▶ INSTRUCTIONS FOR THE TASK
I'd ask you to write out the lines below exactly, with no images.

═══ STUDY MATERIAL

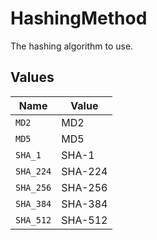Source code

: # HashingMethod

The hashing algorithm to use.


## Values

| Name      | Value     |
| --------- | --------- |
| `MD2`     | MD2       |
| `MD5`     | MD5       |
| `SHA_1`   | SHA-1     |
| `SHA_224` | SHA-224   |
| `SHA_256` | SHA-256   |
| `SHA_384` | SHA-384   |
| `SHA_512` | SHA-512   |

══════

▶ RESULT OF THIS TASK
Source code

: # HashingMethod

The hashing algorithm to use.


## Values

| Name      | Value     |
| --------- | --------- |
| `MD2`     | MD2       |
| `MD5`     | MD5       |
| `SHA_1`   | SHA-1     |
| `SHA_224` | SHA-224   |
| `SHA_256` | SHA-256   |
| `SHA_384` | SHA-384   |
| `SHA_512` | SHA-512   |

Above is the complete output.